→ Prompt
Return each entry below exactly. Skip the images.

*** Given data ***

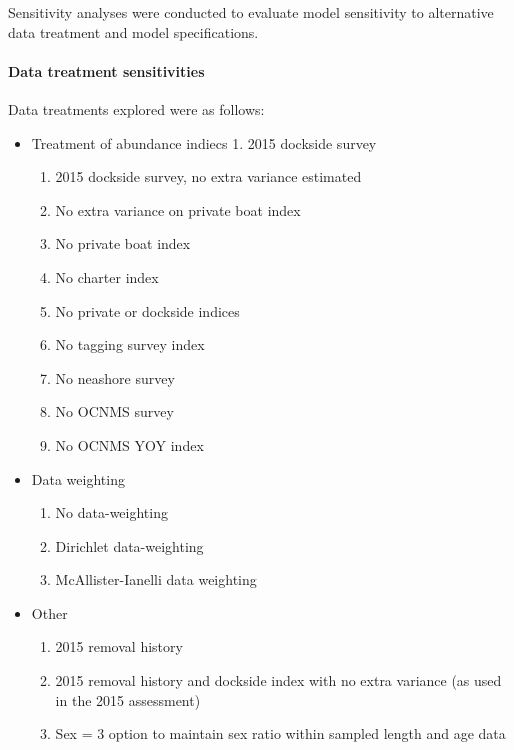 \documentclass[11pt,
  english,
  letterpaper,
]{article}
\providecommand{\tightlist}{%
  \setlength{\itemsep}{0pt}\setlength{\parskip}{0pt}}
\providecommand{\tightlist}{%
  \setlength{\itemsep}{0pt}\setlength{\parskip}{0pt}}
\begin{document}
Sensitivity analyses were conducted to evaluate model sensitivity to alternative data treatment and model specifications.

\hypertarget{data-treatment-sensitivities}{%
\paragraph{Data treatment sensitivities}\label{data-treatment-sensitivities}}

Data treatments explored were as follows:

\begin{itemize}
\tightlist
\item
  Treatment of abundance indiecs 1. 2015 dockside survey

  \begin{enumerate}
  \def\labelenumi{\arabic{enumi}.}
  \setcounter{enumi}{1}
  \tightlist
  \item
    2015 dockside survey, no extra variance estimated
  \item
    No extra variance on private boat index
  \item
    No private boat index
  \item
    No charter index
  \item
    No private or dockside indices
  \item
    No tagging survey index
  \item
    No neashore survey
  \item
    No OCNMS survey
  \item
    No OCNMS YOY index
  \end{enumerate}
\item
  Data weighting

  \begin{enumerate}
  \def\labelenumi{\arabic{enumi}.}
  \setcounter{enumi}{10}
  \tightlist
  \item
    No data-weighting
  \item
    Dirichlet data-weighting
  \item
    McAllister-Ianelli data weighting
  \end{enumerate}
\item
  Other

  \begin{enumerate}
  \def\labelenumi{\arabic{enumi}.}
  \setcounter{enumi}{13}
  \tightlist
  \item
    2015 removal history
  \item
    2015 removal history and dockside index with no extra variance (as used in the 2015 assessment)
  \item
    Sex = 3 option to maintain sex ratio within sampled length and age data
  \end{enumerate}
\end{itemize}
\end{document}
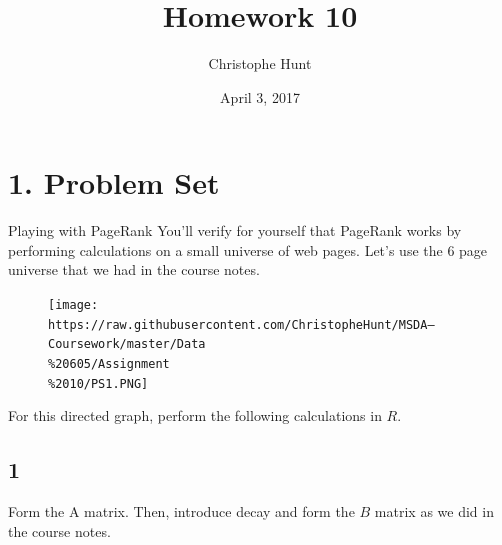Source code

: \documentclass[]{article}
\title{Homework 10}
\author{Christophe Hunt}
\date{April 3, 2017}
\begin{document}
\maketitle

{
\setcounter{tocdepth}{2}
\tableofcontents
}
\section{1. Problem Set}\label{problem-set}

Playing with PageRank You'll verify for yourself that PageRank works by
performing calculations on a small universe of web pages. Let's use the
6 page universe that we had in the course notes.

\begin{figure}[htbp]
\centering
\texttt{[image: https://raw.githubusercontent.com/ChristopheHunt/MSDA---Coursework/master/Data\\\%20605/Assignment\\\%2010/PS1.PNG]}
\caption{}
\end{figure}

For this directed graph, perform the following calculations in \(R\).

\subsection{1}\label{section}

Form the A matrix. Then, introduce decay and form the \(B\) matrix as we
did in the course notes.
\end{document}
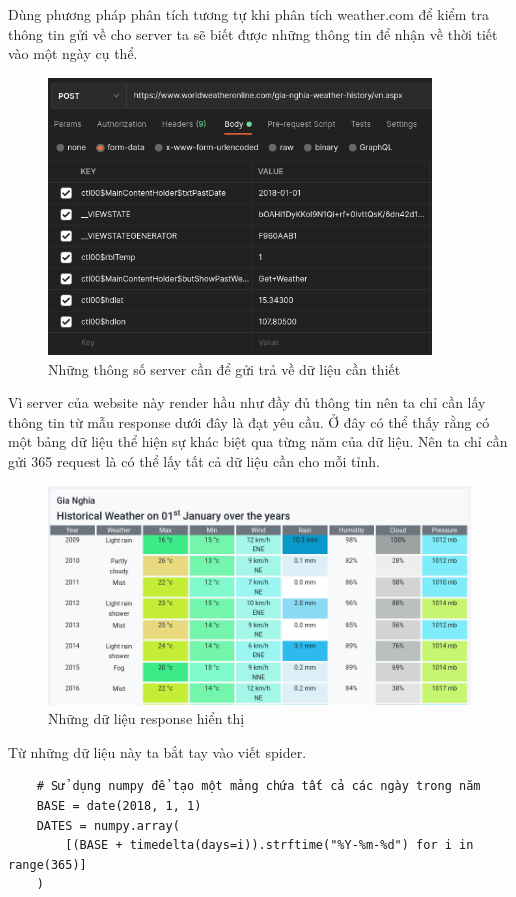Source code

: \documentclass{article}
\begin{document}
Dùng phương pháp phân tích tương tự khi phân tích weather.com để kiểm tra thông tin gửi về cho server ta sẽ biết được những thông tin để nhận về thời tiết vào một ngày cụ thể.

\begin{figure}[H]
	\centering
	\includegraphics[width=4in]{images/wwo-history-postman.png}
	\caption{
		Những thông số server cần để gửi trả về dữ liệu cần thiết}
\end{figure}

Vì server của website này render hầu như đầy đủ thông tin nên ta chỉ cần lấy thông tin từ mẫu response dưới đây là đạt yêu cầu. Ở đây có thể thấy rằng có một bảng dữ liệu thể hiện sự khác biệt qua từng năm của dữ liệu. Nên ta chỉ cần gửi 365 request là có thể lấy tất cả dữ liệu cần cho mỗi tỉnh.

\begin{figure}[H]
	\centering
	\includegraphics[width=6in]{images/wwo-display-data.png}
	\caption{
		Những dữ liệu response hiển thị}
\end{figure}

Từ những dữ liệu này ta bắt tay vào viết spider.

\begin{verbatim}
	# Sử dụng numpy để tạo một mảng chứa tất cả các ngày trong năm 
	BASE = date(2018, 1, 1)
	DATES = numpy.array(
    	[(BASE + timedelta(days=i)).strftime("%Y-%m-%d") for i in range(365)]
	)
\end{verbatim}
\end{document}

***

→ Problem solution
 \documentclass[11pt,
  english,
  letterpaper,
]{article}
\providecommand{\tightlist}{%
  \setlength{\itemsep}{0pt}\setlength{\parskip}{0pt}}
\providecommand{\tightlist}{%
  \setlength{\itemsep}{0pt}\setlength{\parskip}{0pt}}
\begin{document}
Sensitivity analyses were conducted to evaluate model sensitivity to alternative data treatment and model specifications.

\hypertarget{data-treatment-sensitivities}{%
\paragraph{Data treatment sensitivities}\label{data-treatment-sensitivities}}

Data treatments explored were as follows:

\begin{itemize}
\tightlist
\item
  Treatment of abundance indiecs 1. 2015 dockside survey

  \begin{enumerate}
  \def\labelenumi{\arabic{enumi}.}
  \setcounter{enumi}{1}
  \tightlist
  \item
    2015 dockside survey, no extra variance estimated
  \item
    No extra variance on private boat index
  \item
    No private boat index
  \item
    No charter index
  \item
    No private or dockside indices
  \item
    No tagging survey index
  \item
    No neashore survey
  \item
    No OCNMS survey
  \item
    No OCNMS YOY index
  \end{enumerate}
\item
  Data weighting

  \begin{enumerate}
  \def\labelenumi{\arabic{enumi}.}
  \setcounter{enumi}{10}
  \tightlist
  \item
    No data-weighting
  \item
    Dirichlet data-weighting
  \item
    McAllister-Ianelli data weighting
  \end{enumerate}
\item
  Other

  \begin{enumerate}
  \def\labelenumi{\arabic{enumi}.}
  \setcounter{enumi}{13}
  \tightlist
  \item
    2015 removal history
  \item
    2015 removal history and dockside index with no extra variance (as used in the 2015 assessment)
  \item
    Sex = 3 option to maintain sex ratio within sampled length and age data
  \end{enumerate}
\end{itemize}
\end{document}
Source code

: \documentclass[]{article}
\title{Homework 10}
\author{Christophe Hunt}
\date{April 3, 2017}
\begin{document}
\maketitle

{
\setcounter{tocdepth}{2}
\tableofcontents
}
\section{1. Problem Set}\label{problem-set}

Playing with PageRank You'll verify for yourself that PageRank works by
performing calculations on a small universe of web pages. Let's use the
6 page universe that we had in the course notes.

\begin{figure}[htbp]
\centering
\texttt{[image: https://raw.githubusercontent.com/ChristopheHunt/MSDA---Coursework/master/Data\\\%20605/Assignment\\\%2010/PS1.PNG]}
\caption{}
\end{figure}

For this directed graph, perform the following calculations in \(R\).

\subsection{1}\label{section}

Form the A matrix. Then, introduce decay and form the \(B\) matrix as we
did in the course notes.
\end{document}
Source code

: \documentclass{article}
\begin{document}
Dùng phương pháp phân tích tương tự khi phân tích weather.com để kiểm tra thông tin gửi về cho server ta sẽ biết được những thông tin để nhận về thời tiết vào một ngày cụ thể.

\begin{figure}[H]
	\centering
	\includegraphics[width=4in]{images/wwo-history-postman.png}
	\caption{
		Những thông số server cần để gửi trả về dữ liệu cần thiết}
\end{figure}

Vì server của website này render hầu như đầy đủ thông tin nên ta chỉ cần lấy thông tin từ mẫu response dưới đây là đạt yêu cầu. Ở đây có thể thấy rằng có một bảng dữ liệu thể hiện sự khác biệt qua từng năm của dữ liệu. Nên ta chỉ cần gửi 365 request là có thể lấy tất cả dữ liệu cần cho mỗi tỉnh.

\begin{figure}[H]
	\centering
	\includegraphics[width=6in]{images/wwo-display-data.png}
	\caption{
		Những dữ liệu response hiển thị}
\end{figure}

Từ những dữ liệu này ta bắt tay vào viết spider.

\begin{verbatim}
	# Sử dụng numpy để tạo một mảng chứa tất cả các ngày trong năm 
	BASE = date(2018, 1, 1)
	DATES = numpy.array(
    	[(BASE + timedelta(days=i)).strftime("%Y-%m-%d") for i in range(365)]
	)
\end{verbatim}
\end{document}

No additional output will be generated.